6.5.3The only way out of this mess is to start to ask these critical questions and try hard in order to get convincing answers for all of them. The questions we raise may vary according to identity, role and capacity, but in any case we have to raise them. Answering these questions or obliging others to answer them shall logically lead us to the way out, even if that way involves undoing some things and unwinding others.
7.Some Concluding Remarks
7.1A special train kicked off Arat Kilo, on May 2001. It contained some selected passengers, whose selection criteria seem to be not clear but not necessarily the same. The train had no destination or purpose. It was just let to roam around the rail, remotely controlled from the PMO (Arat Kilo). It did in deed roam for a year.
7.2The attempt to find a cause or purpose for this expensive trip seems to have evidently failed. Those of us who clappingly saw off the train, without asking about its purpose and destination, seem to have become suspicious of foul or vile. Those who paid for the fuel have also begun raising eye brows. Above all the nation has got only one rail and it has been occupied by the purposeless train for too long now, and is also showing signs of fatigue.
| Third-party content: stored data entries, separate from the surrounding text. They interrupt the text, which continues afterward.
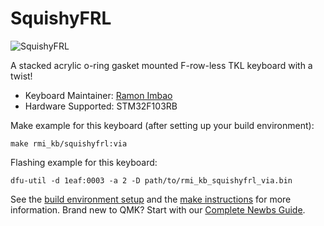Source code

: # SquishyFRL

![SquishyFRL](https://i.imgur.com/UT7Pik3l.jpg)

A stacked acrylic o-ring gasket mounted F-row-less TKL keyboard with a twist!

* Keyboard Maintainer: [Ramon Imbao](https://github.com/ramonimbao)
* Hardware Supported: STM32F103RB

Make example for this keyboard (after setting up your build environment):

    make rmi_kb/squishyfrl:via

Flashing example for this keyboard:

    dfu-util -d 1eaf:0003 -a 2 -D path/to/rmi_kb_squishyfrl_via.bin

See the [build environment setup](https://docs.qmk.fm/#/getting_started_build_tools) and the [make instructions](https://docs.qmk.fm/#/getting_started_make_guide) for more information. Brand new to QMK? Start with our [Complete Newbs Guide](https://docs.qmk.fm/#/newbs).
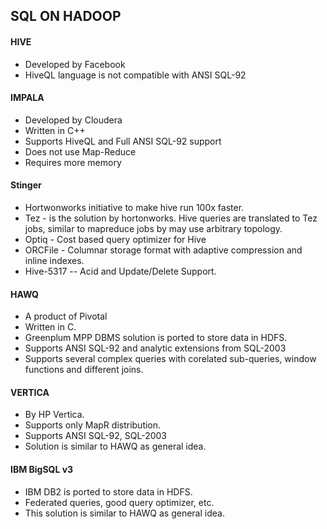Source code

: ## SQL ON HADOOP

#### HIVE
* Developed by Facebook
* HiveQL language is not compatible with ANSI SQL-92


#### IMPALA
* Developed by Cloudera
* Written in C++
* Supports HiveQL and Full ANSI SQL-92 support
* Does not use Map-Reduce
* Requires more memory

#### Stinger
* Hortwonworks initiative to make hive run 100x faster.
* Tez - is the solution by hortonworks. Hive queries are translated to Tez jobs, similar to mapreduce jobs by may use arbitrary topology.
* Optiq - Cost based query optimizer for Hive
* ORCFile - Columnar storage format with adaptive compression and inline indexes.
* Hive-5317 -- Acid and Update/Delete Support.

#### HAWQ
* A product of Pivotal
* Written in C.
* Greenplum MPP DBMS solution is ported to store data in HDFS.
* Supports ANSI SQL-92 and analytic extensions from SQL-2003
* Supports several complex queries with corelated sub-queries, window functions and different joins.

#### VERTICA
* By HP Vertica.
* Supports only MapR distribution.
* Supports ANSI SQL-92, SQL-2003
* Solution is similar to HAWQ as general idea.

#### IBM BigSQL v3
* IBM DB2 is ported to store data in HDFS.
* Federated queries, good query optimizer, etc.
* This solution is similar to HAWQ as general idea.

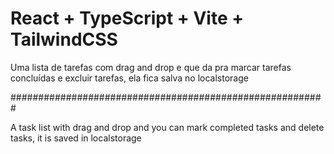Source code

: # React + TypeScript + Vite + TailwindCSS

Uma lista de tarefas com drag and drop e que da pra marcar tarefas concluídas e excluir tarefas, ela fica salva no localstorage

#########################################################

A task list with drag and drop and you can mark completed tasks and delete tasks, it is saved in localstorage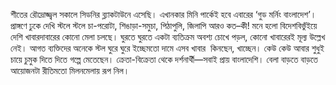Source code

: শীতের রৌদ্রোজ্জ্বল সকালে সিডনির ব্ল্যাকটাউনে এসেছি। এখানকার মিনি পার্কেই হবে এবারের ‘গুড মর্নিং বাংলাদেশ’। প্রাঙ্গণে ঢুকে দেখি স্টলে স্টলে চা-পরোটা, শিঙাড়া-সমুচা, পিঠাপুলি, জিলাপি আরও কত–কী! মনে হলো বিদেশবিভুঁইয়ে দেশি খাবারদাবারের কোনো মেলা চলছে। ঘুরতে ঘুরতে একটা ব্যতিক্রম অবশ্য চোখে পড়ল, কোনো খাবারেরই মূল্য উল্লেখ নেই। আগত ব্যক্তিদের অনেকে স্টল ঘুরে ঘুরে ইচ্ছেমতো দামে এসব খাবার  কিনছেন, খাচ্ছেন। কেউ কেউ আবার শুধুই চায়ে চুমুক দিতে দিতে গল্পে মেতেছেন। ক্রেতা-বিক্রেতা থেকে দর্শনার্থী—সবাই প্রায় বাংলাদেশি। বেলা বাড়তে বাড়তে আয়োজনটা রীতিমতো মিলনমেলায় রূপ নিল।
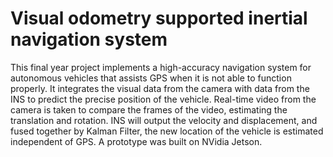 # Visual odometry supported inertial navigation system
This final year project implements a high-accuracy navigation system for autonomous vehicles that assists GPS when it is not able to function properly. It integrates the visual data from the camera with data from the INS to predict the precise position of the vehicle. Real-time video from the camera is taken to compare the frames of the video, estimating the translation and rotation. INS will output the velocity and displacement, and fused together by Kalman Filter, the new location of the vehicle is estimated independent of GPS. A prototype was built on NVidia Jetson.

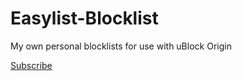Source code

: # Easylist-Blocklist
My own personal blocklists for use with uBlock Origin

<a href="http://abp:subscribe?location=https%3A%2F%2Fgithub.com%2FDeanosim%2FEasylist-Blocklist%2Fraw%2Fmain%2FDeanosim-Blocklist.txt&amp;title=Deanosim-Blocklist">Subscribe</a>

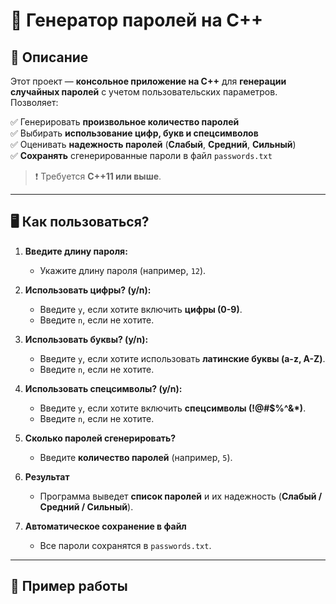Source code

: # 🔐 Генератор паролей на C++

## 📌 Описание
Этот проект — **консольное приложение на C++** для **генерации случайных паролей** с учетом пользовательских параметров. Позволяет:

✅ Генерировать **произвольное количество паролей**  
✅ Выбирать **использование цифр, букв и спецсимволов**  
✅ Оценивать **надежность паролей** (**Слабый**, **Средний**, **Сильный**)  
✅ **Сохранять** сгенерированные пароли в файл `passwords.txt`  

> ❗ Требуется **C++11 или выше**.

---

## 🖥 Как пользоваться?

1. **Введите длину пароля:**  
    - Укажите длину пароля (например, `12`).

2. **Использовать цифры? (y/n):**  
    - Введите `y`, если хотите включить **цифры (0-9)**.  
    - Введите `n`, если не хотите.

3. **Использовать буквы? (y/n):**  
    - Введите `y`, если хотите использовать **латинские буквы (a-z, A-Z)**.  
    - Введите `n`, если не хотите.

4. **Использовать спецсимволы? (y/n):**  
    - Введите `y`, если хотите включить **спецсимволы (!@#$%^&*)**.  
    - Введите `n`, если не хотите.

5. **Сколько паролей сгенерировать?**  
    - Введите **количество паролей** (например, `5`).

6. **Результат**  
    - Программа выведет **список паролей** и их надежность (**Слабый / Средний / Сильный**).

7. **Автоматическое сохранение в файл**  
    - Все пароли сохранятся в `passwords.txt`.

---

## 📄 Пример работы
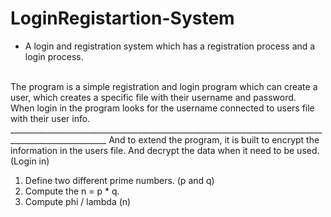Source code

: # LoginRegistartion-System
* A login and registration system which has a registration process and a login process.
<br>
The program is a simple registration and login program which can create a user, which creates
a specific file with their username and password.<br>
When login in the program looks for the username connected to users file with their user info.
<br>
______________________________________________________________________________________________________
And to extend the program, it is built to encrypt the information in the users file. And decrypt
the data when it need to be used. (Login in)

1. Define two different prime numbers. (p and q)
2. Compute the n = p * q.
3. Compute phi / lambda (n)

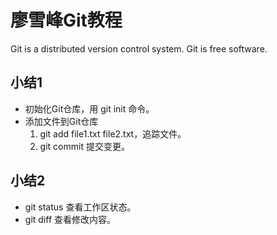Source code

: # 廖雪峰Git教程

Git is a distributed version control system.
Git is free software.

## 小结1

- 初始化Git仓库，用 git init 命令。
- 添加文件到Git仓库
    1. git add file1.txt file2.txt，追踪文件。 <!-- 没有stage？ -->
    1. git commit 提交变更。

## 小结2

- git status 查看工作区状态。
- git diff 查看修改内容。

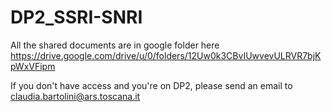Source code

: # DP2_SSRI-SNRI

All the shared documents are in google folder here https://drive.google.com/drive/u/0/folders/12Uw0k3CBvIUwvevULRVR7bjKpWxVFipm

If you don't have access and you're on DP2, please send an email to claudia.bartolini@ars.toscana.it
7.3After a full year of roaming and wandering, the train is now headed back to the starting point-the PMO. It is about to crush. The controllers at the PMO have choices.
7.3.1They can just let it crush into the building they are occupying, thereby perishing with it. They can as well leave or vacate the building and let the train crush into the empty building. The third choice will be to stop the train before it crushes, unload the passengers and retract the train out of the rail.
7.3.2The first two choices are destructive, in that they entail loss of people and assets. The nation cannot just afford such a waste. We are, therefore, left with one choice-the third one.
7.4Let every one of us think of what we can do, in order to make this choice realizable. And of course much will depend on what the drivers or controllers at the PMO and the Sponsors at the BWI choose to do or agree to do or not to do, but still I have a couple of suggestions:
7.4.1Stop the campaign and undo some of the perilous doings of the last year, say the annulment of the amendment to the anti-corruption law and the reversal of the restraining order on assets. A couple of additional measures to rebuild public confidence and trust will also help.
7.4.2Initiate an objective study on the extent of the problem of corruption in this country. And the outcome shall lead into the design of the appropriate institutions and modalities for combating it.
7.4.3And subsequently, let the courts freely decide on the cases at hand; while the defendants shall also be free to defend themselves.